◆ What to work on ◆
Your task is to print all of the data word for word.

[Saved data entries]
+ + + +
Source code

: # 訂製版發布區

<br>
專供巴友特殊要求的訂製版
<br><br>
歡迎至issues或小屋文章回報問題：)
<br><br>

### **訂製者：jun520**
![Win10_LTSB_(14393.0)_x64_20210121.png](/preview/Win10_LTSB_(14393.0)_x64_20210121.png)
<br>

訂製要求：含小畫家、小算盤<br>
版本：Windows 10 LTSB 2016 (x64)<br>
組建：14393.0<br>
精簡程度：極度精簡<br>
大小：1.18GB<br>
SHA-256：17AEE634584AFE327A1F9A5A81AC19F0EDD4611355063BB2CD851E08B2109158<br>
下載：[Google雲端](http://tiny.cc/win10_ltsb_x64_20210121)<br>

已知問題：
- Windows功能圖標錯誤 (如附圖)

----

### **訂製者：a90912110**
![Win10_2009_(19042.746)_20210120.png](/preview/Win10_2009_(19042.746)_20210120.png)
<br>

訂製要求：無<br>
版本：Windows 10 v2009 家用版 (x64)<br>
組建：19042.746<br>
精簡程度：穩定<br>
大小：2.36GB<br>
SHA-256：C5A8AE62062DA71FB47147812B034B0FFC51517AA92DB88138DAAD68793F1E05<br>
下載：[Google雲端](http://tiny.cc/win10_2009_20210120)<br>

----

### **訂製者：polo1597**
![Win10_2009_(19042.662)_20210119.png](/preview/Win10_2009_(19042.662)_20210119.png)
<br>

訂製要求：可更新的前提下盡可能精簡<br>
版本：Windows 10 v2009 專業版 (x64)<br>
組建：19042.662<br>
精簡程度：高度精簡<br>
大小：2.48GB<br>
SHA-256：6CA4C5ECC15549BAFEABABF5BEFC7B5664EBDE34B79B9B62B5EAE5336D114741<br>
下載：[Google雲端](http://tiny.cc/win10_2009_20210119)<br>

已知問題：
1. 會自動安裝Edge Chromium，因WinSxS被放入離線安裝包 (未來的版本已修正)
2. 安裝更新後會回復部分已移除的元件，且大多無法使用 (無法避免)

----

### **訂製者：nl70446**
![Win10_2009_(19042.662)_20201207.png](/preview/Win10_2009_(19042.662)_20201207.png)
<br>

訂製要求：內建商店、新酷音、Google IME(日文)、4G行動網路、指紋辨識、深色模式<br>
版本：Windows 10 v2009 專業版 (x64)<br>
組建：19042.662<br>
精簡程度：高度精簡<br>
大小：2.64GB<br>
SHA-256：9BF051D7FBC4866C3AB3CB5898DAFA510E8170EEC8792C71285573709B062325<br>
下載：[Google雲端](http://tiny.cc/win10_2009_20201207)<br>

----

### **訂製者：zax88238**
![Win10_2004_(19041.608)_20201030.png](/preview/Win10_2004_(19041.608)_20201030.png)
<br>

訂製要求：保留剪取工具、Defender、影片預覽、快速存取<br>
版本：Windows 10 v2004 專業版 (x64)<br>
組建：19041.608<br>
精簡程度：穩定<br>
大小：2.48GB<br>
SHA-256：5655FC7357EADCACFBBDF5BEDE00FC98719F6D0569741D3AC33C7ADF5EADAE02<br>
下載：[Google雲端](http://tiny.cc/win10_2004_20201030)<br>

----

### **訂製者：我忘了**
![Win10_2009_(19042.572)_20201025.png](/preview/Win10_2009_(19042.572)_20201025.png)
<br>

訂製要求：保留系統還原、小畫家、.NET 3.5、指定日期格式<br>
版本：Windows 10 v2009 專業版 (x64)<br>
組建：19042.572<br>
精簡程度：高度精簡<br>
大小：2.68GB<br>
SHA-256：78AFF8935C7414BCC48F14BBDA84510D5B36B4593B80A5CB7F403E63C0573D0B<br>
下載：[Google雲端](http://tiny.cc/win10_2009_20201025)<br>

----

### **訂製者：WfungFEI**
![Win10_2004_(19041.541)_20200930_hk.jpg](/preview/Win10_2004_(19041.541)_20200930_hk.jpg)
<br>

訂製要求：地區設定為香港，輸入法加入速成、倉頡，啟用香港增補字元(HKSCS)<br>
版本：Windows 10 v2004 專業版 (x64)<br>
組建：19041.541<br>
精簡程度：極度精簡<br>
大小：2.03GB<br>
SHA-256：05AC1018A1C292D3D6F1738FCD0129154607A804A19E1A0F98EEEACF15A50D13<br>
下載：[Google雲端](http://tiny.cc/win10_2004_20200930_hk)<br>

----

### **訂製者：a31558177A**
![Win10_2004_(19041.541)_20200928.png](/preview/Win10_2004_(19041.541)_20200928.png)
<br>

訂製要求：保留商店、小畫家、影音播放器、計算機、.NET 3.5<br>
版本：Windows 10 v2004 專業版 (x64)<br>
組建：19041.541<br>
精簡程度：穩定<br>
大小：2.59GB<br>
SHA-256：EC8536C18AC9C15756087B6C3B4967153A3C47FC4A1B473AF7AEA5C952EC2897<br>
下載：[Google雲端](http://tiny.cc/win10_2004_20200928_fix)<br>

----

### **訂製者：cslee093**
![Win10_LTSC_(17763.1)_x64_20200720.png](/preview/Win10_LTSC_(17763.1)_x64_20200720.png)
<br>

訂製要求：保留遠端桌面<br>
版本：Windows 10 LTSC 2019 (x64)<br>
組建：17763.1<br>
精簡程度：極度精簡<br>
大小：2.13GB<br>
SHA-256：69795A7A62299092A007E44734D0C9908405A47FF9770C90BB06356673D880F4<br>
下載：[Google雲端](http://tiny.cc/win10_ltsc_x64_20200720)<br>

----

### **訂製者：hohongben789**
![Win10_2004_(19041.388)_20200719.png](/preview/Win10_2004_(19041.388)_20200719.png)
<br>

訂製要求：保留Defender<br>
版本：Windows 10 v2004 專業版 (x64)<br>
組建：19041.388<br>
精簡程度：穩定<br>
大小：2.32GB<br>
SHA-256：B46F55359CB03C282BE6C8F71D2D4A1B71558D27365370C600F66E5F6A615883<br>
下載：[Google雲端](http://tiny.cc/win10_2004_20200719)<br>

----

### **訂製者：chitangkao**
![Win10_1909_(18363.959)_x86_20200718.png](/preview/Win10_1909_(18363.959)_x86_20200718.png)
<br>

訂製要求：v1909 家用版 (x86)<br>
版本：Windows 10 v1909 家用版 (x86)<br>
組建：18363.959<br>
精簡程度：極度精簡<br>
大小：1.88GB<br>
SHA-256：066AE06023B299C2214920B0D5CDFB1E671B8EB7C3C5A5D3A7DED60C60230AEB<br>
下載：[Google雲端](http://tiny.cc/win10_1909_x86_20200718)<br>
+ + + +
◆ Solution to the exercise ◆
Source code

: # 訂製版發布區

<br>
專供巴友特殊要求的訂製版
<br><br>
歡迎至issues或小屋文章回報問題：)
<br><br>

### **訂製者：jun520**
![Win10_LTSB_(14393.0)_x64_20210121.png](/preview/Win10_LTSB_(14393.0)_x64_20210121.png)
<br>

訂製要求：含小畫家、小算盤<br>
版本：Windows 10 LTSB 2016 (x64)<br>
組建：14393.0<br>
精簡程度：極度精簡<br>
大小：1.18GB<br>
SHA-256：17AEE634584AFE327A1F9A5A81AC19F0EDD4611355063BB2CD851E08B2109158<br>
下載：[Google雲端](http://tiny.cc/win10_ltsb_x64_20210121)<br>

已知問題：
- Windows功能圖標錯誤 (如附圖)

----

### **訂製者：a90912110**
![Win10_2009_(19042.746)_20210120.png](/preview/Win10_2009_(19042.746)_20210120.png)
<br>

訂製要求：無<br>
版本：Windows 10 v2009 家用版 (x64)<br>
組建：19042.746<br>
精簡程度：穩定<br>
大小：2.36GB<br>
SHA-256：C5A8AE62062DA71FB47147812B034B0FFC51517AA92DB88138DAAD68793F1E05<br>
下載：[Google雲端](http://tiny.cc/win10_2009_20210120)<br>

----

### **訂製者：polo1597**
![Win10_2009_(19042.662)_20210119.png](/preview/Win10_2009_(19042.662)_20210119.png)
<br>

訂製要求：可更新的前提下盡可能精簡<br>
版本：Windows 10 v2009 專業版 (x64)<br>
組建：19042.662<br>
精簡程度：高度精簡<br>
大小：2.48GB<br>
SHA-256：6CA4C5ECC15549BAFEABABF5BEFC7B5664EBDE34B79B9B62B5EAE5336D114741<br>
下載：[Google雲端](http://tiny.cc/win10_2009_20210119)<br>

已知問題：
1. 會自動安裝Edge Chromium，因WinSxS被放入離線安裝包 (未來的版本已修正)
2. 安裝更新後會回復部分已移除的元件，且大多無法使用 (無法避免)

----

### **訂製者：nl70446**
![Win10_2009_(19042.662)_20201207.png](/preview/Win10_2009_(19042.662)_20201207.png)
<br>

訂製要求：內建商店、新酷音、Google IME(日文)、4G行動網路、指紋辨識、深色模式<br>
版本：Windows 10 v2009 專業版 (x64)<br>
組建：19042.662<br>
精簡程度：高度精簡<br>
大小：2.64GB<br>
SHA-256：9BF051D7FBC4866C3AB3CB5898DAFA510E8170EEC8792C71285573709B062325<br>
下載：[Google雲端](http://tiny.cc/win10_2009_20201207)<br>

----

### **訂製者：zax88238**
![Win10_2004_(19041.608)_20201030.png](/preview/Win10_2004_(19041.608)_20201030.png)
<br>

訂製要求：保留剪取工具、Defender、影片預覽、快速存取<br>
版本：Windows 10 v2004 專業版 (x64)<br>
組建：19041.608<br>
精簡程度：穩定<br>
大小：2.48GB<br>
SHA-256：5655FC7357EADCACFBBDF5BEDE00FC98719F6D0569741D3AC33C7ADF5EADAE02<br>
下載：[Google雲端](http://tiny.cc/win10_2004_20201030)<br>

----

### **訂製者：我忘了**
![Win10_2009_(19042.572)_20201025.png](/preview/Win10_2009_(19042.572)_20201025.png)
<br>

訂製要求：保留系統還原、小畫家、.NET 3.5、指定日期格式<br>
版本：Windows 10 v2009 專業版 (x64)<br>
組建：19042.572<br>
精簡程度：高度精簡<br>
大小：2.68GB<br>
SHA-256：78AFF8935C7414BCC48F14BBDA84510D5B36B4593B80A5CB7F403E63C0573D0B<br>
下載：[Google雲端](http://tiny.cc/win10_2009_20201025)<br>

----

### **訂製者：WfungFEI**
![Win10_2004_(19041.541)_20200930_hk.jpg](/preview/Win10_2004_(19041.541)_20200930_hk.jpg)
<br>

訂製要求：地區設定為香港，輸入法加入速成、倉頡，啟用香港增補字元(HKSCS)<br>
版本：Windows 10 v2004 專業版 (x64)<br>
組建：19041.541<br>
精簡程度：極度精簡<br>
大小：2.03GB<br>
SHA-256：05AC1018A1C292D3D6F1738FCD0129154607A804A19E1A0F98EEEACF15A50D13<br>
下載：[Google雲端](http://tiny.cc/win10_2004_20200930_hk)<br>

----

### **訂製者：a31558177A**
![Win10_2004_(19041.541)_20200928.png](/preview/Win10_2004_(19041.541)_20200928.png)
<br>

訂製要求：保留商店、小畫家、影音播放器、計算機、.NET 3.5<br>
版本：Windows 10 v2004 專業版 (x64)<br>
組建：19041.541<br>
精簡程度：穩定<br>
大小：2.59GB<br>
SHA-256：EC8536C18AC9C15756087B6C3B4967153A3C47FC4A1B473AF7AEA5C952EC2897<br>
下載：[Google雲端](http://tiny.cc/win10_2004_20200928_fix)<br>

----

### **訂製者：cslee093**
![Win10_LTSC_(17763.1)_x64_20200720.png](/preview/Win10_LTSC_(17763.1)_x64_20200720.png)
<br>

訂製要求：保留遠端桌面<br>
版本：Windows 10 LTSC 2019 (x64)<br>
組建：17763.1<br>
精簡程度：極度精簡<br>
大小：2.13GB<br>
SHA-256：69795A7A62299092A007E44734D0C9908405A47FF9770C90BB06356673D880F4<br>
下載：[Google雲端](http://tiny.cc/win10_ltsc_x64_20200720)<br>

----

### **訂製者：hohongben789**
![Win10_2004_(19041.388)_20200719.png](/preview/Win10_2004_(19041.388)_20200719.png)
<br>

訂製要求：保留Defender<br>
版本：Windows 10 v2004 專業版 (x64)<br>
組建：19041.388<br>
精簡程度：穩定<br>
大小：2.32GB<br>
SHA-256：B46F55359CB03C282BE6C8F71D2D4A1B71558D27365370C600F66E5F6A615883<br>
下載：[Google雲端](http://tiny.cc/win10_2004_20200719)<br>

----

### **訂製者：chitangkao**
![Win10_1909_(18363.959)_x86_20200718.png](/preview/Win10_1909_(18363.959)_x86_20200718.png)
<br>

訂製要求：v1909 家用版 (x86)<br>
版本：Windows 10 v1909 家用版 (x86)<br>
組建：18363.959<br>
精簡程度：極度精簡<br>
大小：1.88GB<br>
SHA-256：066AE06023B299C2214920B0D5CDFB1E671B8EB7C3C5A5D3A7DED60C60230AEB<br>
下載：[Google雲端](http://tiny.cc/win10_1909_x86_20200718)<br>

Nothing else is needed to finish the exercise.